Scan the entries below for the word "repository". Copy out every line in which it occurs.
################
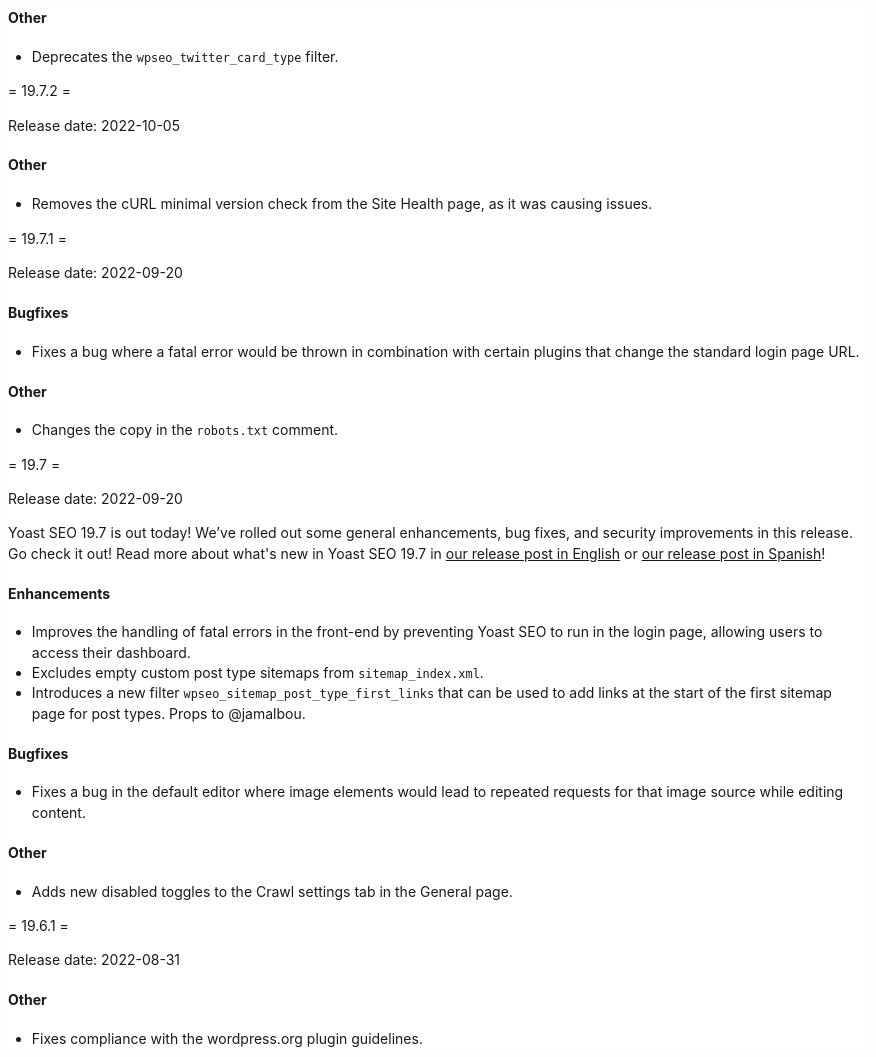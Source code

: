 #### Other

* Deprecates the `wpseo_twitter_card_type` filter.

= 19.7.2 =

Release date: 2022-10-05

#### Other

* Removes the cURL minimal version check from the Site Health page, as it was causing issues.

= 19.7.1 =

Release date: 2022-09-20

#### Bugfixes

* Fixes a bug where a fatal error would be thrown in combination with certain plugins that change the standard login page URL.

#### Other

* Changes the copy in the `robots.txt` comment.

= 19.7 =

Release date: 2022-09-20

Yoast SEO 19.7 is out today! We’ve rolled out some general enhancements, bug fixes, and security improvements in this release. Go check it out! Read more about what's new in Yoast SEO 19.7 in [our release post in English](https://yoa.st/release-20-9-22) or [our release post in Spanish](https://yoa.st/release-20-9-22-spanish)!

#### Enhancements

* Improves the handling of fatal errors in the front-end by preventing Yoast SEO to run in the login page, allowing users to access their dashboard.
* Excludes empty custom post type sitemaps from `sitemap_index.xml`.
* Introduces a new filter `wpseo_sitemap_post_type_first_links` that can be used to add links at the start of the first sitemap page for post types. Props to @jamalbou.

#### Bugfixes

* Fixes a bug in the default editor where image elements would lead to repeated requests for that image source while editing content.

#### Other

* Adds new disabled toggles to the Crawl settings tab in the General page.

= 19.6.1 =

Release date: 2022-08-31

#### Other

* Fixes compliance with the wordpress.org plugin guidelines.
################
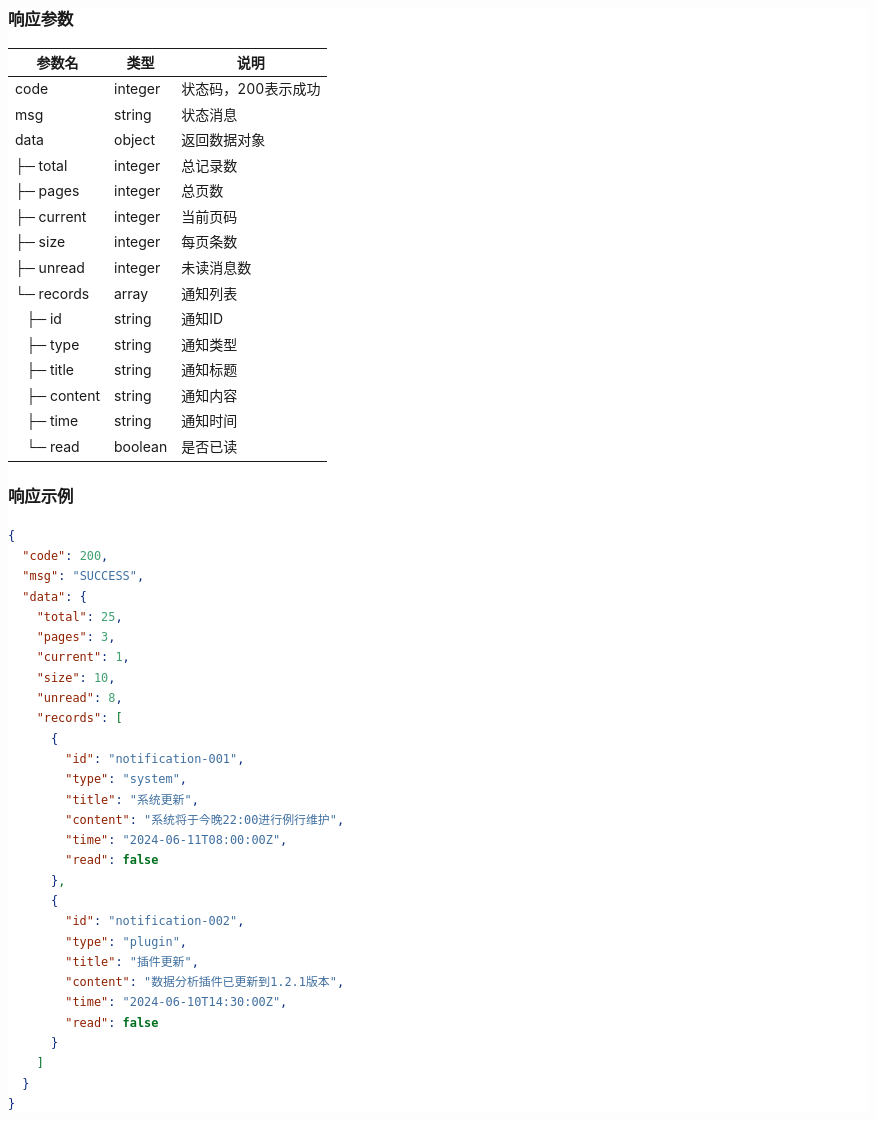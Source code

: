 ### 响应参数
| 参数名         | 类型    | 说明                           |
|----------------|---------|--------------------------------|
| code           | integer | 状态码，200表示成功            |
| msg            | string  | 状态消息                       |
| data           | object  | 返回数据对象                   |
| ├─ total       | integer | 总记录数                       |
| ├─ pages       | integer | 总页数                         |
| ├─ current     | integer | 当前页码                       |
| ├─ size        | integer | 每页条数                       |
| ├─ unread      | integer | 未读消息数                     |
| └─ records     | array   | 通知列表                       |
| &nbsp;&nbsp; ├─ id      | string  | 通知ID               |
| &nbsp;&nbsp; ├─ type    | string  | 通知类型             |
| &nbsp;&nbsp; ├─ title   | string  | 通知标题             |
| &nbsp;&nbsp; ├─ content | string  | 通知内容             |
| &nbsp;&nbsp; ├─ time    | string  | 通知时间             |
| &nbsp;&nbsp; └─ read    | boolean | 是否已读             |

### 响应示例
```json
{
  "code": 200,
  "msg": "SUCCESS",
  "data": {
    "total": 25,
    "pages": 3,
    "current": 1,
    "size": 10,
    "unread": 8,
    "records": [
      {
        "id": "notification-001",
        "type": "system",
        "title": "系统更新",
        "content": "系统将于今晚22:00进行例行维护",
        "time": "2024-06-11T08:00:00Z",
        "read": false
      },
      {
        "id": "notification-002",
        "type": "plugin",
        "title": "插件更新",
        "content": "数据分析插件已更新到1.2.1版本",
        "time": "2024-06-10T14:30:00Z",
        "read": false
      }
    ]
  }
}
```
################
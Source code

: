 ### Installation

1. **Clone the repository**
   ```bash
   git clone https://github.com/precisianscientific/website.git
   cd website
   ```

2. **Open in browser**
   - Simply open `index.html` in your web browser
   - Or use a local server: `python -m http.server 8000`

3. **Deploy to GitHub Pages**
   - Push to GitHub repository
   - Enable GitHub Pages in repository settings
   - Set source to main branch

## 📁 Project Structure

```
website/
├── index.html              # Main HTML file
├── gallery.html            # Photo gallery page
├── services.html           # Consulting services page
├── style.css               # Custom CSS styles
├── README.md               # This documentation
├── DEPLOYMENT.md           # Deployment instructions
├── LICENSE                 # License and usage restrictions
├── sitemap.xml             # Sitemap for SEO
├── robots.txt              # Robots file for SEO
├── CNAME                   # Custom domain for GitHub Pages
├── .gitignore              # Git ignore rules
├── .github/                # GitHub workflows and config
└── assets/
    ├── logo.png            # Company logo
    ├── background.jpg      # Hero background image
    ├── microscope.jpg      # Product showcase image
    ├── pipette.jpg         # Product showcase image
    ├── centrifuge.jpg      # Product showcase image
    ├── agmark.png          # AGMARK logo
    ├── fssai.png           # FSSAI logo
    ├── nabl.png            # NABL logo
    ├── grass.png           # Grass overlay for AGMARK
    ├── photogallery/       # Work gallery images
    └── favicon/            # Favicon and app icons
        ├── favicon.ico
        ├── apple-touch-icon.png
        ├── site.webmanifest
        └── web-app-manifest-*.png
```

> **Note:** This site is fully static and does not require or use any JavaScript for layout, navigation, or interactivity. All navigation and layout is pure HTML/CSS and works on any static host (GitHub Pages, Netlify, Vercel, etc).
################
Response box |
1. **Clone the repository**
   - Push to GitHub repository
   - Enable GitHub Pages in repository settings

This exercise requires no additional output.